→ Data for analysis:
☆ ☆ ☆ ☆ ☆

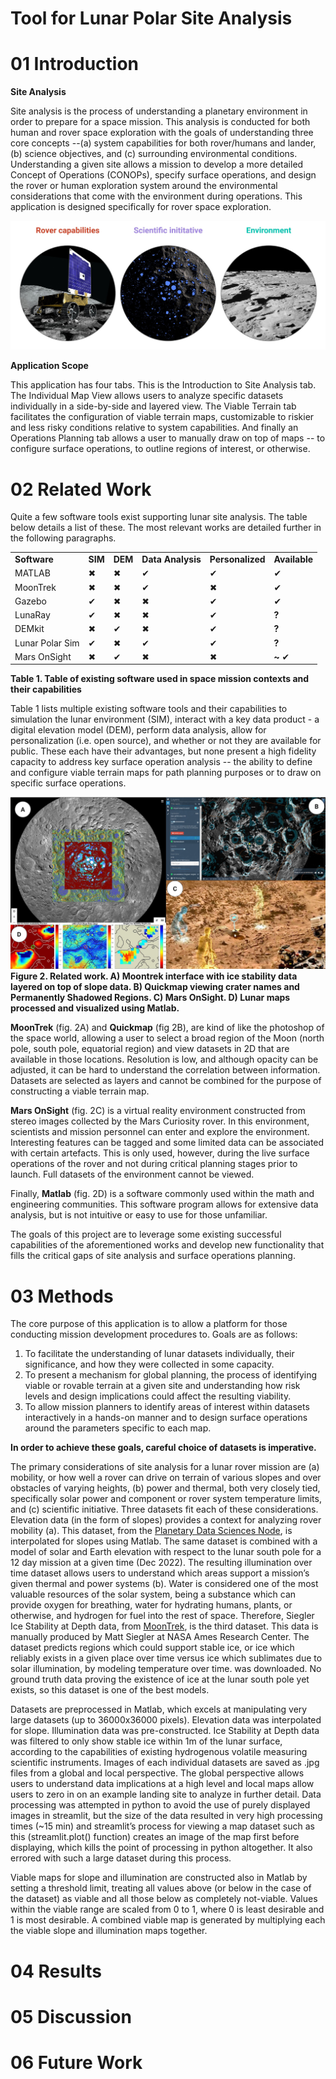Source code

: # Tool for Lunar Polar Site Analysis

# 01 Introduction

**Site Analysis**

Site analysis is the process of understanding a planetary environment in order to prepare for a space mission. This analysis is conducted for both human and rover space exploration with the goals of understanding three core concepts --(a)  system capabilities for both rover/humans and lander, (b) science objectives, and (c) surrounding environmental conditions. Understanding a given site allows a mission to develop a more detailed Concept of Operations (CONOPs), specify surface operations, and design the rover or human exploration system around the environmental considerations that come with the environment during operations. This application is designed specifically for rover space exploration.

![A screenshot of three mission considerations.](writeUpImages/three_mission.jpg)

**Application Scope**

This application has four tabs. This is the Introduction to Site Analysis tab. The Individual Map View allows users to analyze specific datasets individually in a side-by-side and layered view. The Viable Terrain tab facilitates the configuration of viable terrain maps, customizable to riskier and less risky conditions relative to system capabilities. And finally an Operations Planning tab allows a user to manually draw on top of maps -- to configure surface operations, to outline regions of interest, or otherwise.

# 02 Related Work

Quite a few software tools exist supporting lunar site analysis. The table below details a list of these. The most relevant works are detailed further in the following paragraphs.


<table>
  <tr>
   <td><strong>Software</strong>
   </td>
   <td><strong>SIM</strong>
   </td>
   <td><strong>DEM</strong>
   </td>
   <td><strong>Data Analysis</strong>
   </td>
   <td><strong>Personalized</strong>
   </td>
   <td><strong>Available</strong>
   </td>
  </tr>
  <tr>
   <td>MATLAB
   </td>
   <td>✖
   </td>
   <td>✖
   </td>
   <td>✔
   </td>
   <td>✔
   </td>
   <td>✔
   </td>
  </tr>
  <tr>
   <td>MoonTrek
   </td>
   <td>✖
   </td>
   <td>✖
   </td>
   <td>✔
   </td>
   <td>✖
   </td>
   <td>✔
   </td>
  </tr>
  <tr>
   <td>Gazebo
   </td>
   <td>✔
   </td>
   <td>✖
   </td>
   <td>✖
   </td>
   <td>✔
   </td>
   <td>✔
   </td>
  </tr>
  <tr>
   <td>LunaRay
   </td>
   <td>✔
   </td>
   <td>✖
   </td>
   <td>✖
   </td>
   <td>✔
   </td>
   <td><strong>?</strong>
   </td>
  </tr>
  <tr>
   <td>DEMkit
   </td>
   <td>✖
   </td>
   <td>✔
   </td>
   <td>✖
   </td>
   <td>✔
   </td>
   <td><strong>?</strong>
   </td>
  </tr>
  <tr>
   <td>Lunar Polar Sim
   </td>
   <td>✔
   </td>
   <td>✖
   </td>
   <td>✔
   </td>
   <td>✔
   </td>
   <td><strong>?</strong>
   </td>
  </tr>
  <tr>
   <td>Mars OnSight
   </td>
   <td>✖
   </td>
   <td>✔
   </td>
   <td>✖
   </td>
   <td>✖
   </td>
   <td><strong> ~ </strong>✔
   </td>
  </tr>
</table>


**Table 1. Table of existing software used in space mission contexts and their capabilities**

Table 1 lists multiple existing software tools and their capabilities to simulation the lunar environment (SIM), interact with a key data product - a digital elevation model (DEM), perform data analysis, allow for personalization (i.e. open source), and whether or not they are available for public. These each have their advantages, but none present a high fidelity capacity to address key surface operation analysis -- the ability to define and configure viable terrain maps for path planning purposes or to draw on specific surface operations.

![A screenshot of related work.](writeUpImages/relatedWork.jpg)
**Figure 2. Related work. A) Moontrek interface with ice stability data layered on top of slope data. B) Quickmap viewing crater names and Permanently Shadowed Regions. C) Mars OnSight. D) Lunar maps processed and visualized using Matlab.**

**MoonTrek** (fig. 2A) and **Quickmap** (fig 2B), are kind of like the photoshop of the space world, allowing a user to select a broad region of the Moon (north pole, south pole, equatorial region) and view datasets in 2D that are available in those locations. Resolution is low, and although opacity can be adjusted, it can be hard to understand the correlation between information. Datasets are selected as layers and cannot be combined for the purpose of constructing a viable terrain map.

**Mars OnSight** (fig. 2C) is a virtual reality environment constructed from stereo images collected by the Mars Curiosity rover. In this environment, scientists and mission personnel can enter and explore the environment. Interesting features can be tagged and some limited data can be associated with certain artefacts. This is only used, however, during the live surface operations of the rover and not during critical planning stages prior to launch. Full datasets of the environment cannot be viewed.

Finally, **Matlab** (fig. 2D) is a software commonly used within the math and engineering communities. This software program allows for extensive data analysis, but is not intuitive or easy to use for those unfamiliar.

The goals of this project are to leverage some existing successful capabilities of the aforementioned works and develop new functionality that fills the critical gaps of site analysis and surface operations planning.

# 03 Methods

The core purpose of this application is to allow a platform for those conducting mission development procedures to. Goals are as follows:

1. To facilitate the understanding of lunar datasets individually, their significance, and how they were collected in some capacity. 
2. To present a mechanism for global planning, the process of identifying viable or rovable terrain at a given site and understanding how risk levels and design implications could affect the resulting viability.
3. To allow mission planners to identify areas of interest within datasets interactively in a hands-on manner and to design surface operations around the parameters specific to each map.

**In order to achieve these goals, careful choice of datasets is imperative.**

The primary considerations of site analysis for a lunar rover mission are (a) mobility, or how well a rover can drive on terrain of various slopes and over obstacles of varying heights, (b) power and thermal, both very closely tied, specifically solar power and component or rover system temperature limits, and (c) scientific initiative. Three datasets fit each of these considerations. Elevation data (in the form of slopes) provides a context for analyzing rover mobility (a). This dataset, from the [Planetary Data Sciences Node](https://pds-geosciences.wustl.edu/lro/lro-l-lola-3-rdr-v1/lrolol_1xxx/data/lola_gdr/polar/jp2/#), is interpolated for slopes using Matlab. The same dataset is combined with a model of solar and Earth elevation with respect to the lunar south pole for a 12 day mission at a given time (Dec 2022). The resulting illumination over time dataset allows users to understand which areas support a mission’s given thermal and power systems (b). Water is considered one of the most valuable resources of the solar system, being a substance which can provide oxygen for breathing, water for hydrating humans, plants, or otherwise, and hydrogen for fuel into the rest of space. Therefore, Siegler Ice Stability at Depth data, from [MoonTrek](https://trek.nasa.gov/moon/#v=0.1&x=0&y=0&z=1&p=urn%3Aogc%3Adef%3Acrs%3AIAU2000%3A%3A30120&d=&locale=&b=moon&e=-4109737.499999994%2C-2155471.6992187467%2C4109737.499999994%2C2155471.6992187467&sfz=&w=), is the third dataset. This data is manually produced by Matt Siegler at NASA Ames Research Center. The dataset predicts regions which could support stable ice, or ice which reliably exists in a given place over time versus ice which sublimates due to solar illumination, by modeling temperature over time. was downloaded. No ground truth data proving the existence of ice at the lunar south pole yet exists, so this dataset is one of the best models.

Datasets are preprocessed in Matlab, which excels at manipulating very large datasets (up to 36000x36000 pixels). Elevation data was interpolated for slope. Illumination data was pre-constructed. Ice Stability at Depth data was filtered to only show stable ice within 1m of the lunar surface, according to the capabilities of existing hydrogenous volatile measuring scientific instruments. Images of each individual datasets are saved as .jpg files from a global and local perspective. The global perspective allows users to understand data implications at a high level and local maps allow users to zero in on an example landing site to analyze in further detail. Data processing was attempted in python to avoid the use of purely displayed images in streamlit, but the size of the data resulted in very high processing times (~15 min) and streamlit’s process for viewing a map dataset such as this (streamlit.plot() function) creates an image of the map first before displaying, which kills the point of processing in python altogether. It also errored with such a large dataset during this process.

Viable maps for slope and illumination are constructed also in Matlab by setting a threshold limit, treating all values above (or below in the case of the dataset) as viable and all those below as completely not-viable. Values within the viable range are scaled from 0 to 1, where 0 is least desirable and 1 is most desirable. A combined viable map is generated by multiplying each the viable slope and illumination maps together. 

# 04 Results


# 05 Discussion


# 06 Future Work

☆ ☆ ☆ ☆ ☆

→ Task requirements:
Print the listing word for word, but omit the pictures.

→ Result of the exercise:
Source code

: # Tool for Lunar Polar Site Analysis

# 01 Introduction

**Site Analysis**

Site analysis is the process of understanding a planetary environment in order to prepare for a space mission. This analysis is conducted for both human and rover space exploration with the goals of understanding three core concepts --(a)  system capabilities for both rover/humans and lander, (b) science objectives, and (c) surrounding environmental conditions. Understanding a given site allows a mission to develop a more detailed Concept of Operations (CONOPs), specify surface operations, and design the rover or human exploration system around the environmental considerations that come with the environment during operations. This application is designed specifically for rover space exploration.

![A screenshot of three mission considerations.](writeUpImages/three_mission.jpg)

**Application Scope**

This application has four tabs. This is the Introduction to Site Analysis tab. The Individual Map View allows users to analyze specific datasets individually in a side-by-side and layered view. The Viable Terrain tab facilitates the configuration of viable terrain maps, customizable to riskier and less risky conditions relative to system capabilities. And finally an Operations Planning tab allows a user to manually draw on top of maps -- to configure surface operations, to outline regions of interest, or otherwise.

# 02 Related Work

Quite a few software tools exist supporting lunar site analysis. The table below details a list of these. The most relevant works are detailed further in the following paragraphs.


<table>
  <tr>
   <td><strong>Software</strong>
   </td>
   <td><strong>SIM</strong>
   </td>
   <td><strong>DEM</strong>
   </td>
   <td><strong>Data Analysis</strong>
   </td>
   <td><strong>Personalized</strong>
   </td>
   <td><strong>Available</strong>
   </td>
  </tr>
  <tr>
   <td>MATLAB
   </td>
   <td>✖
   </td>
   <td>✖
   </td>
   <td>✔
   </td>
   <td>✔
   </td>
   <td>✔
   </td>
  </tr>
  <tr>
   <td>MoonTrek
   </td>
   <td>✖
   </td>
   <td>✖
   </td>
   <td>✔
   </td>
   <td>✖
   </td>
   <td>✔
   </td>
  </tr>
  <tr>
   <td>Gazebo
   </td>
   <td>✔
   </td>
   <td>✖
   </td>
   <td>✖
   </td>
   <td>✔
   </td>
   <td>✔
   </td>
  </tr>
  <tr>
   <td>LunaRay
   </td>
   <td>✔
   </td>
   <td>✖
   </td>
   <td>✖
   </td>
   <td>✔
   </td>
   <td><strong>?</strong>
   </td>
  </tr>
  <tr>
   <td>DEMkit
   </td>
   <td>✖
   </td>
   <td>✔
   </td>
   <td>✖
   </td>
   <td>✔
   </td>
   <td><strong>?</strong>
   </td>
  </tr>
  <tr>
   <td>Lunar Polar Sim
   </td>
   <td>✔
   </td>
   <td>✖
   </td>
   <td>✔
   </td>
   <td>✔
   </td>
   <td><strong>?</strong>
   </td>
  </tr>
  <tr>
   <td>Mars OnSight
   </td>
   <td>✖
   </td>
   <td>✔
   </td>
   <td>✖
   </td>
   <td>✖
   </td>
   <td><strong> ~ </strong>✔
   </td>
  </tr>
</table>


**Table 1. Table of existing software used in space mission contexts and their capabilities**

Table 1 lists multiple existing software tools and their capabilities to simulation the lunar environment (SIM), interact with a key data product - a digital elevation model (DEM), perform data analysis, allow for personalization (i.e. open source), and whether or not they are available for public. These each have their advantages, but none present a high fidelity capacity to address key surface operation analysis -- the ability to define and configure viable terrain maps for path planning purposes or to draw on specific surface operations.

![A screenshot of related work.](writeUpImages/relatedWork.jpg)
**Figure 2. Related work. A) Moontrek interface with ice stability data layered on top of slope data. B) Quickmap viewing crater names and Permanently Shadowed Regions. C) Mars OnSight. D) Lunar maps processed and visualized using Matlab.**

**MoonTrek** (fig. 2A) and **Quickmap** (fig 2B), are kind of like the photoshop of the space world, allowing a user to select a broad region of the Moon (north pole, south pole, equatorial region) and view datasets in 2D that are available in those locations. Resolution is low, and although opacity can be adjusted, it can be hard to understand the correlation between information. Datasets are selected as layers and cannot be combined for the purpose of constructing a viable terrain map.

**Mars OnSight** (fig. 2C) is a virtual reality environment constructed from stereo images collected by the Mars Curiosity rover. In this environment, scientists and mission personnel can enter and explore the environment. Interesting features can be tagged and some limited data can be associated with certain artefacts. This is only used, however, during the live surface operations of the rover and not during critical planning stages prior to launch. Full datasets of the environment cannot be viewed.

Finally, **Matlab** (fig. 2D) is a software commonly used within the math and engineering communities. This software program allows for extensive data analysis, but is not intuitive or easy to use for those unfamiliar.

The goals of this project are to leverage some existing successful capabilities of the aforementioned works and develop new functionality that fills the critical gaps of site analysis and surface operations planning.

# 03 Methods

The core purpose of this application is to allow a platform for those conducting mission development procedures to. Goals are as follows:

1. To facilitate the understanding of lunar datasets individually, their significance, and how they were collected in some capacity. 
2. To present a mechanism for global planning, the process of identifying viable or rovable terrain at a given site and understanding how risk levels and design implications could affect the resulting viability.
3. To allow mission planners to identify areas of interest within datasets interactively in a hands-on manner and to design surface operations around the parameters specific to each map.

**In order to achieve these goals, careful choice of datasets is imperative.**

The primary considerations of site analysis for a lunar rover mission are (a) mobility, or how well a rover can drive on terrain of various slopes and over obstacles of varying heights, (b) power and thermal, both very closely tied, specifically solar power and component or rover system temperature limits, and (c) scientific initiative. Three datasets fit each of these considerations. Elevation data (in the form of slopes) provides a context for analyzing rover mobility (a). This dataset, from the [Planetary Data Sciences Node](https://pds-geosciences.wustl.edu/lro/lro-l-lola-3-rdr-v1/lrolol_1xxx/data/lola_gdr/polar/jp2/#), is interpolated for slopes using Matlab. The same dataset is combined with a model of solar and Earth elevation with respect to the lunar south pole for a 12 day mission at a given time (Dec 2022). The resulting illumination over time dataset allows users to understand which areas support a mission’s given thermal and power systems (b). Water is considered one of the most valuable resources of the solar system, being a substance which can provide oxygen for breathing, water for hydrating humans, plants, or otherwise, and hydrogen for fuel into the rest of space. Therefore, Siegler Ice Stability at Depth data, from [MoonTrek](https://trek.nasa.gov/moon/#v=0.1&x=0&y=0&z=1&p=urn%3Aogc%3Adef%3Acrs%3AIAU2000%3A%3A30120&d=&locale=&b=moon&e=-4109737.499999994%2C-2155471.6992187467%2C4109737.499999994%2C2155471.6992187467&sfz=&w=), is the third dataset. This data is manually produced by Matt Siegler at NASA Ames Research Center. The dataset predicts regions which could support stable ice, or ice which reliably exists in a given place over time versus ice which sublimates due to solar illumination, by modeling temperature over time. was downloaded. No ground truth data proving the existence of ice at the lunar south pole yet exists, so this dataset is one of the best models.

Datasets are preprocessed in Matlab, which excels at manipulating very large datasets (up to 36000x36000 pixels). Elevation data was interpolated for slope. Illumination data was pre-constructed. Ice Stability at Depth data was filtered to only show stable ice within 1m of the lunar surface, according to the capabilities of existing hydrogenous volatile measuring scientific instruments. Images of each individual datasets are saved as .jpg files from a global and local perspective. The global perspective allows users to understand data implications at a high level and local maps allow users to zero in on an example landing site to analyze in further detail. Data processing was attempted in python to avoid the use of purely displayed images in streamlit, but the size of the data resulted in very high processing times (~15 min) and streamlit’s process for viewing a map dataset such as this (streamlit.plot() function) creates an image of the map first before displaying, which kills the point of processing in python altogether. It also errored with such a large dataset during this process.

Viable maps for slope and illumination are constructed also in Matlab by setting a threshold limit, treating all values above (or below in the case of the dataset) as viable and all those below as completely not-viable. Values within the viable range are scaled from 0 to 1, where 0 is least desirable and 1 is most desirable. A combined viable map is generated by multiplying each the viable slope and illumination maps together. 

# 04 Results


# 05 Discussion


# 06 Future Work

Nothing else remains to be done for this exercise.